Les craintes grandissent que le changement climatique ne mette fin à la pêche en Irlande

Jean Delaunay

Les craintes grandissent que le changement climatique ne mette fin à la pêche en Irlande

La hausse des températures semble pousser certains poissons vers le nord vers des eaux plus froides, hors de portée de certains bateaux.

À sa sortie de l’école, Darragh McGuinness connaissait sa vocation : rejoindre une équipe de pêcheurs. Mais avec le réchauffement de l’Atlantique, l’Irlandais de 23 ans craint désormais que le travail qui fait vivre sa famille depuis des générations ne disparaisse.

« C’est un énorme problème », a déclaré McGuinness depuis le cockpit de l’Atlantic Challenge, amarré dans le port de Killybegs, dans le nord-ouest de l’Irlande. « Cela pourrait mettre un terme à la pêche, en Irlande du moins ».

La forte hausse des températures dans l’Atlantique Nord cet été a accru la pression sur un secteur déjà en difficulté.

Elle a fait craindre une modification des migrations des poissons, qui pousserait certaines espèces vers le nord vers des eaux plus froides. Le coup pourrait être fatal.

Fin juillet, les eaux de l’Atlantique Nord ont atteint une température moyenne jamais mesurée auparavant, avec un record de température des eaux de surface de 24,9°C, selon la National Oceanic and Atmospheric Administration américaine.

L’Atlantic Challenge, comme beaucoup de bateaux de Killybegs, pêche le merlan bleu et le maquereau – très prisés sur les marchés internationaux – et rentre au port après un ou deux jours de pêche pour s’assurer de la fraîcheur des produits.

« S’il fallait aller plus loin, trop au nord, il ne serait plus possible de revenir à Killybegs » avec du poisson frais, a expliqué Darragh McGuinness.

Paul Foi / AFP
Sean O’Donoghue, PDG de Killybegs Fishermen’s Organization

Le changement climatique a un « effet dramatique » sur les stocks de poissons blancs, comme la morue, qui préfèrent les eaux froides, ajoute Sean O’Donoghue, directeur de l’Organisation des pêcheurs de Killybegs.

Il craint que ce ne soit « une question de temps » avant que les poissons dits pélagiques, comme le maquereau, le merlan bleu et le hareng, ne se déplacent vers le nord : « Si l’eau continue à se réchauffer, on pourrait se retrouver avec très peu de poissons ».

Il a observé que les pêcheurs islandais capturaient davantage de maquereaux, tandis que les membres de son organisation capturaient davantage d’espèces telles que les anchois et les sardines, que l’on trouve généralement dans les eaux plus chaudes du sud.

Les températures enregistrées en juillet sont d’autant plus préoccupantes que l’Atlantique Nord atteint généralement son pic en septembre.

En juin, la National Oceanic and Atmospheric Administration des États-Unis a enregistré une vague de chaleur marine «extrême» au large de l’Irlande et du Royaume-Uni.

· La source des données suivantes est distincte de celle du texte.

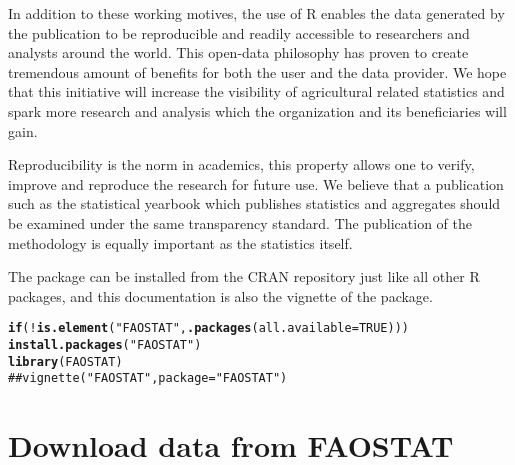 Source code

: \documentclass[nojss]{jss}\usepackage{graphicx, color}
\makeatletter
\newcommand{\hlfunctioncall}[1]{\textcolor[rgb]{0.501960784313725,0,0.329411764705882}{\textbf{#1}}}%
\newcommand{\hlstring}[1]{\textcolor[rgb]{0.6,0.6,1}{#1}}%
\newcommand{\hlcomment}[1]{\textcolor[rgb]{0.180392156862745,0.6,0.341176470588235}{#1}}%
\newenvironment{kframe}{%
 \def\at@end@of@kframe{}%
 \ifinner\ifhmode%
  \def\at@end@of@kframe{\end{minipage}}%
  \begin{minipage}{\columnwidth}%
 \fi\fi%
 \def\FrameCommand##1{\hskip\@totalleftmargin \hskip-\fboxsep
 \colorbox{shadecolor}{##1}\hskip-\fboxsep
     \hskip-\linewidth \hskip-\@totalleftmargin \hskip\columnwidth}%
 \MakeFramed {\advance\hsize-\width
   \@totalleftmargin\z@ \linewidth\hsize
   \@setminipage}}%
 {\par\unskip\endMakeFramed%
 \at@end@of@kframe}
\newenvironment{knitrout}{}{} %
\makeatother
\begin{document}
In addition to these working motives, the use of R enables the data
generated by the publication to be reproducible and readily accessible
to researchers and analysts around the world. This open-data philosophy
has proven to create tremendous amount of benefits for both the user
and the data provider. We hope that this initiative will increase the
visibility of agricultural related statistics and spark more research
and analysis which the organization and its beneficiaries will gain.


Reproducibility is the norm in academics, this property allows one to
verify, improve and reproduce the research for future use. We believe
that a publication such as the statistical yearbook which publishes
statistics and aggregates should be examined under the same
transparency standard. The publication of the methodology is equally
important as the statistics itself.




The package can be installed from the CRAN repository just like all
other R packages, and this documentation is also the vignette of the
package.

\begin{knitrout}
\color{fgcolor}\begin{kframe}
\begin{alltt}
\hlfunctioncall{if}(!\hlfunctioncall{is.element}(\hlstring{"FAOSTAT"}, \hlfunctioncall{.packages}(all.available = TRUE)))
   \hlfunctioncall{install.packages}(\hlstring{"FAOSTAT"})
\hlfunctioncall{library}(FAOSTAT)
\hlcomment{## vignette("FAOSTAT", package = "FAOSTAT")}
\end{alltt}
\end{kframe}
\end{knitrout}



\section{Download data from FAOSTAT}
\end{document}
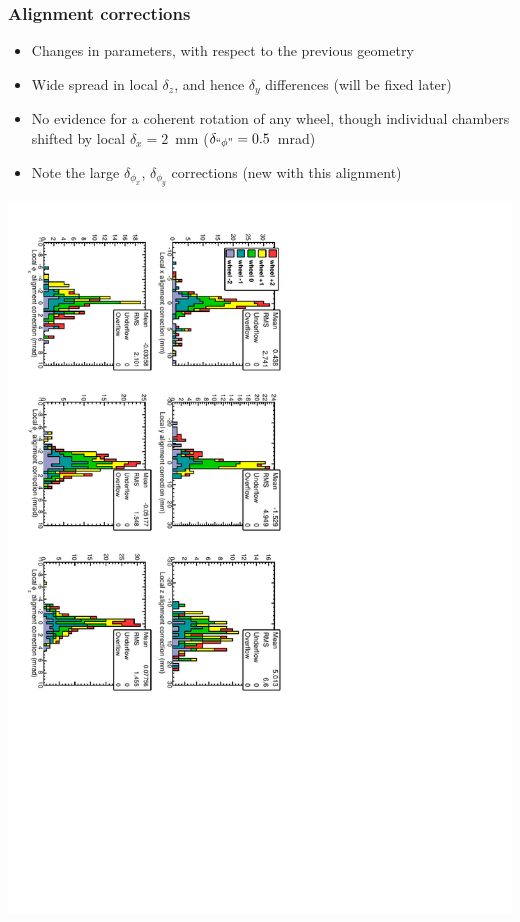 \documentclass[compress]{beamer}
\begin{document}
\begin{frame}
\frametitle{Alignment corrections}

\begin{itemize}
\item Changes in parameters, with respect to the previous geometry
\item Wide spread in local $\delta_z$, and hence $\delta_y$ differences (will be fixed later)
\item No evidence for a coherent rotation of any wheel, though individual chambers shifted by local $\delta_x = 2$~mm ($\delta_{\mbox{\scriptsize ``$\phi$''}} = 0.5$~mrad)
\item Note the large $\delta_{\phi_x}$, $\delta_{\phi_y}$ corrections (new with this alignment)
\end{itemize}

\vfill
\includegraphics[height=0.95\linewidth, angle=90]{data_alignment_corrections.pdf}
\end{frame}
\end{document}
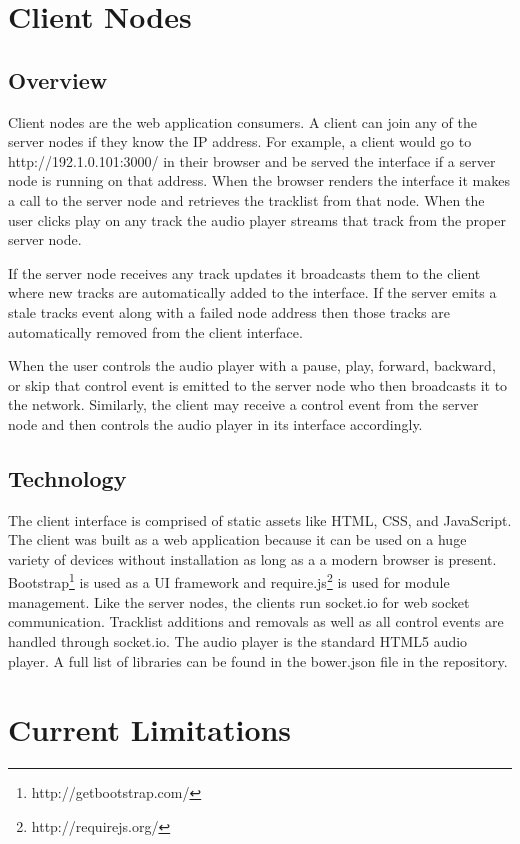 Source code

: \documentclass[12pt]{article}
\begin{document}
\section{Client Nodes}

\subsection{Overview}
Client nodes are the web application consumers. A client can join any of the server nodes if they know the IP address. For example, a client would go to http://192.1.0.101:3000/ in their browser and be served the interface if a server node is running on that address. When the browser renders the interface it makes a call to the server node and retrieves the tracklist from that node. When the user clicks play on any track the audio player streams that track from the proper server node.

If the server node receives any track updates it broadcasts them to the client where new tracks are automatically added to the interface. If the server emits a stale tracks event along with a failed node address then those tracks are automatically removed from the client interface.

When the user controls the audio player with a pause, play, forward, backward, or skip that control event is emitted to the server node who then broadcasts it to the network. Similarly, the client may receive a control event from the server node and then controls the audio player in its interface accordingly.

\subsection{Technology}
The client interface is comprised of static assets like HTML, CSS, and JavaScript. The client was built as a web application because it can be used on a huge variety of devices without installation as long as a a modern browser is present. Bootstrap\footnote{http://getbootstrap.com/} is used as a UI framework and require.js\footnote{http://requirejs.org/} is used for module management. Like the server nodes, the clients run socket.io for web socket communication. Tracklist additions and removals as well as all control events are handled through socket.io. The audio player is the standard HTML5 audio player. A full list of libraries can be found in the bower.json file in the repository.

\section{Current Limitations}
\end{document}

Ce mois-là, des températures de quatre à cinq degrés supérieures à la normale pour l’été ont été enregistrées au large des côtes irlandaises », explique Glenn Nolan, responsable des services d’océanographie et de climat au Marine Institute en Irlande.

Des températures très élevées, jusqu’à 24,5 degrés, ont été enregistrées dans les baies du comté de Galway, dit-il. « C’est bien plus que ce à quoi nous nous attendions normalement ».

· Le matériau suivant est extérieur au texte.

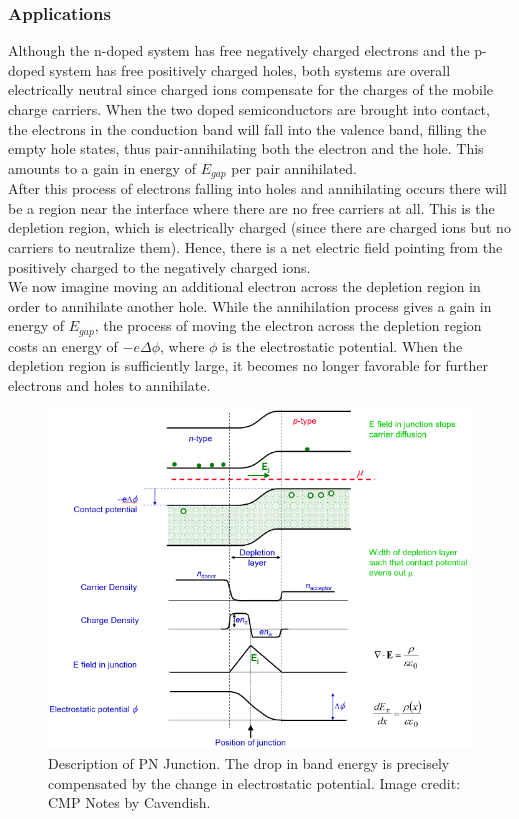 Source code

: \documentclass[a4paper]{article}
\begin{document}
\subsubsection*{Applications}
\begin{Note}[P-N Junctions]
Although the n-doped system has free negatively charged electrons and the p-doped system has free positively charged holes, both systems are overall electrically neutral since charged ions compensate for the charges of the mobile charge carriers. When the two doped semiconductors are brought into contact, the electrons in the conduction band will fall into the valence band, filling the empty hole states, thus pair-annihilating both the electron and the hole. This amounts to a gain in energy of $E_{gap}$ per pair annihilated.\\[5pt]
After this process of electrons falling into holes and annihilating occurs there will be a region near the interface where there are no free carriers at all. This is the depletion region, which is electrically charged (since there are charged ions but no carriers to neutralize them). Hence, there is a net electric field pointing from the positively charged to the negatively charged ions.\\[5pt]
We now imagine moving an additional electron across the depletion region in order to annihilate another hole. While the annihilation process gives a gain in energy of $E_{gap}$, the process of moving the electron across the depletion region costs an energy of $-e\Delta\phi$, where $\phi$ is the electrostatic potential. When the depletion region is sufficiently large, it becomes no longer favorable for further electrons and holes to annihilate. 
\end{Note}
\begin{figure}[H]
    \centering
    \includegraphics[width=\linewidth]{pnjunction.PNG}
    \caption{Description of PN Junction. The drop in band energy is precisely compensated by the change in electrostatic potential. Image credit: CMP Notes by Cavendish.}
\end{figure}
\end{document}
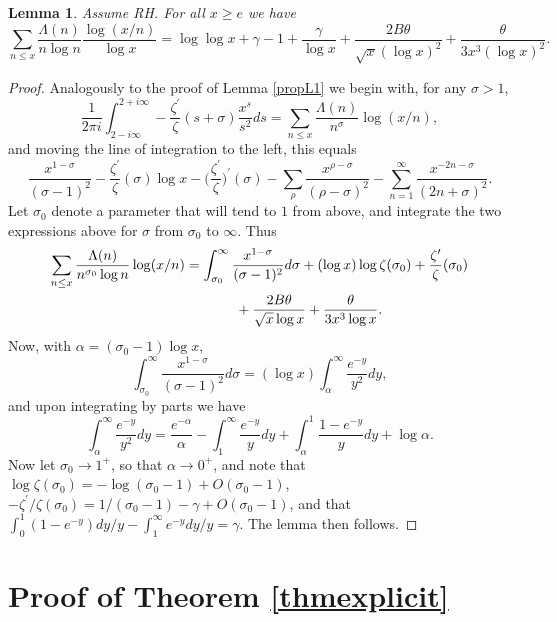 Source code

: \documentclass [12pt]{amsart}
\newtheorem{lemma}{Lemma}[section]
\numberwithin{equation}{section}
\begin{document}
 \begin{lemma}
 \label{lem6}  Assume RH.  For all $x\ge e$ we have 
 $$ 
 \sum_{n\le x} \frac{\Lambda(n)}{n\log n} \frac{\log (x/n)}{\log x} = 
 \log \log x + \gamma - 1 +\frac{\gamma}{\log x} +\frac{2B\theta}{\sqrt{x}(\log x)^2} 
 + \frac{\theta}{3x^3 (\log x)^2}. 
 $$ 
 \end{lemma}
 \begin{proof}  Analogously to the proof of Lemma \ref{propL1} we begin with, for any 
 $\sigma>1$, 
 $$ 
 \frac{1}{2\pi i} \int_{2-i\infty}^{2+i\infty} -\frac{\zeta^{\prime}}{\zeta}(s+\sigma)\frac{x^{s}}{s^2} ds 
 = \sum_{n\le x} \frac{\Lambda(n)}{n^{\sigma}} \log (x/n), 
 $$ 
 and moving the line of integration to the left, this equals 
 $$ 
 \frac{x^{1-\sigma}}{(\sigma-1)^2} - \frac{\zeta^{\prime}}{\zeta}(\sigma)\log x 
 - \Big(\frac{\zeta^{\prime}}{\zeta}\Big)^{\prime} (\sigma) - \sum_{\rho} \frac{x^{\rho-\sigma}}{(\rho-\sigma)^2} - \sum_{n=1}^{\infty} \frac{x^{-2n-\sigma}}{(2n+\sigma)^2}. 
 $$  
 Let $\sigma_0$ denote a parameter that will tend to $1$ from above, and integrate the two 
 expressions above for $\sigma$ from $\sigma_0$ to $\infty$.  Thus 
 \begin{align*}
 \sum_{n\le x }\frac{\Lambda(n)}{n^{\sigma_0} \log n} \log(x/n) 
& = \int_{\sigma_0}^{\infty} \frac{x^{1-\sigma}}{(\sigma-1)^2}d\sigma + (\log x) \log \zeta(\sigma_0) 
 + \frac{\zeta^{\prime}}{\zeta}(\sigma_0) \\
 &\hskip .5 in + \frac{2B\theta}{\sqrt{x} \log x} + 
 \frac{\theta}{3x^3 \log x}.
 \end{align*}
 Now, with $\alpha= (\sigma_0-1) \log x$, 
 $$ 
 \int_{\sigma_0}^{\infty} \frac{x^{1-\sigma}}{(\sigma-1)^2} d\sigma 
 = (\log x) \int_{\alpha}^{\infty} \frac{e^{-y}}{y^2} dy, 
 $$ 
 and upon integrating by parts we have 
 $$ 
 \int_\alpha^{\infty} \frac{e^{-y}}{y^2} dy = \frac{e^{-\alpha}}{\alpha} - \int_1^{\infty} 
 \frac{e^{-y}}{y} dy + \int_{\alpha}^{1} \frac{1-e^{-y}}{y} dy + \log \alpha.
 $$
 Now let $\sigma_0 \to 1^+$, so that $\alpha \to 0^+$, and 
 note that $\log \zeta(\sigma_0) = - \log (\sigma_0-1) + O(\sigma_0-1)$, 
$-\zeta^{\prime}/\zeta(\sigma_0) = 1/(\sigma_0-1) - \gamma +O(\sigma_0-1)$, 
and that $\int_0^{1} (1-e^{-y})dy/y -\int_1^{\infty} e^{-y} dy/y = \gamma$.  The 
lemma then follows.
 \end{proof} 
 
 
\section{Proof of Theorem \ref{thmexplicit}}
\end{document}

Nolan s’attend à ce qu’une étude attribuant les pics de température de juin et juillet au changement climatique soit publiée sous peu.

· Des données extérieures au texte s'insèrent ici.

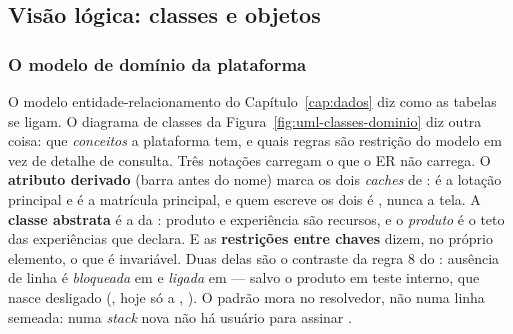 \subsection{Visão lógica: classes e objetos}
\label{sec:uml-logica}

\subsubsection{O modelo de domínio da plataforma}

O modelo entidade-relacionamento do Capítulo~\ref{cap:dados} diz como as tabelas
se ligam. O diagrama de classes da Figura~\ref{fig:uml-classes-dominio} diz outra
coisa: que \emph{conceitos} a plataforma tem, e quais regras são restrição do
modelo em vez de detalhe de consulta. Três notações carregam o que o ER não
carrega. O \textbf{atributo derivado} (barra antes do nome) marca os dois
\emph{caches} de :  é a lotação principal e  é a
matrícula principal, e quem escreve os dois é , nunca a tela. A
\textbf{classe abstrata}  é a da : produto e experiência
são recursos, e o \emph{produto} é o teto das experiências que declara. E as
\textbf{restrições entre chaves} dizem, no próprio elemento, o que é invariável.
Duas delas são o contraste da regra 8 do : ausência de linha é
\emph{bloqueada} em  e \emph{ligada} em  ---
salvo o produto em teste interno, que nasce desligado
(, hoje só a ,
). O padrão mora no resolvedor, não numa linha semeada: numa
\emph{stack} nova não há usuário para assinar .

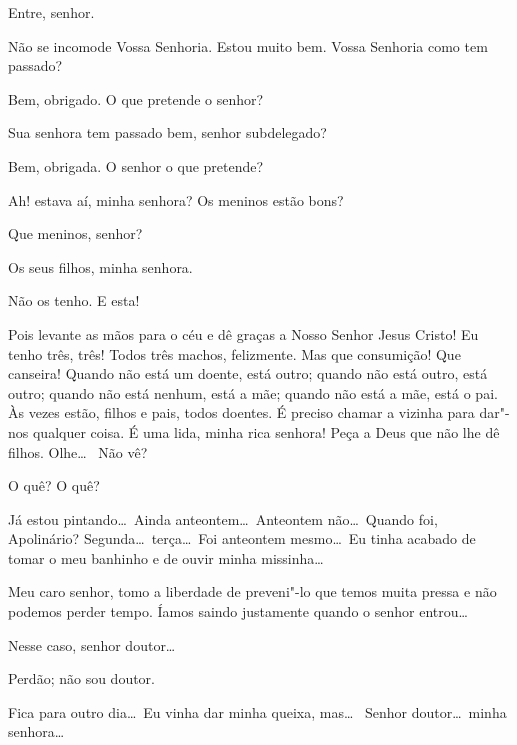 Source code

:  Entre, senhor. 

  Não se incomode
Vossa Senhoria. Estou muito bem. Vossa Senhoria como tem passado?

 Bem, obrigado. O que pretende o senhor?

 Sua senhora tem passado bem, senhor subdelegado?

 Bem, obrigada. O senhor o que pretende?

 Ah! estava aí, minha senhora? Os meninos estão bons?

 Que meninos, senhor?

 Os seus filhos, minha senhora.

 Não os tenho. E esta!

 Pois levante as mãos para o céu e dê graças a Nosso Senhor Jesus
Cristo!  Eu tenho três, três!
Todos três machos, felizmente. Mas que consumição! Que canseira! Quando não está
um doente, está outro; quando não está outro, está outro; quando não está
nenhum, está a mãe; quando não está a mãe, está o pai. Às vezes estão, filhos e
pais, todos doentes. É preciso chamar a
vizinha para dar"-nos qualquer coisa. É uma lida, minha rica senhora!
Peça a Deus que não lhe dê filhos. Olhe\ldots\  Não vê?

 O quê? O quê?

 Já estou pintando\ldots\ Ainda anteontem\ldots\ Anteontem
não\ldots\ Quando foi, Apolinário? Segunda\ldots\ terça\ldots\ Foi anteontem
mesmo\ldots\  Eu tinha acabado de tomar o meu banhinho e de ouvir minha
missinha\ldots

   Meu caro senhor, tomo a liberdade
de preveni"-lo que temos muita pressa e não
podemos perder tempo. Íamos saindo justamente quando o senhor entrou\ldots

  Nesse caso, senhor doutor\ldots

 Perdão; não sou doutor.

 Fica para outro dia\ldots\ Eu vinha dar minha queixa, mas\ldots\
 Senhor doutor\ldots\ minha
senhora\ldots\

Le Groupe d’experts international sur l’évolution du climat (GIEC) des Nations Unies a attribué l’intensité des vagues de chaleur marines au réchauffement climatique pendant des décennies, note l’expert basé à Galway.

Les températures extrêmes pourraient bien provoquer des changements dans la migration des poissons, confirme Glenn Nolan. La prolifération des algues dans les eaux chaudes cause déjà « des problèmes aux mollusques et aux poissons », souligne-t-il.

L’industrie de la pêche irlandaise fait face à une autre difficulté majeure : les conséquences du Brexit. L’Irlande, membre de l’Union européenne, a vu ses quotas de pêche réduits de 15% d’ici 2025 dans le cadre de l’accord commercial de dernière minute conclu entre Londres et Bruxelles.

« Malheureusement, l’accord a frappé l’Irlande de manière disproportionnée », déplore Sean O’Donoghue.

Il appelle à une évolution de la politique européenne de la pêche pour tenir compte de l’impact du Brexit sur le secteur en Irlande et atténuer les effets du changement climatique.

« Nous ne sommes pas satisfaits de la façon dont se déroule actuellement la politique commune de la pêche européenne. Le Brexit et le changement climatique doivent être pris en compte », insiste M. O’Donoghue.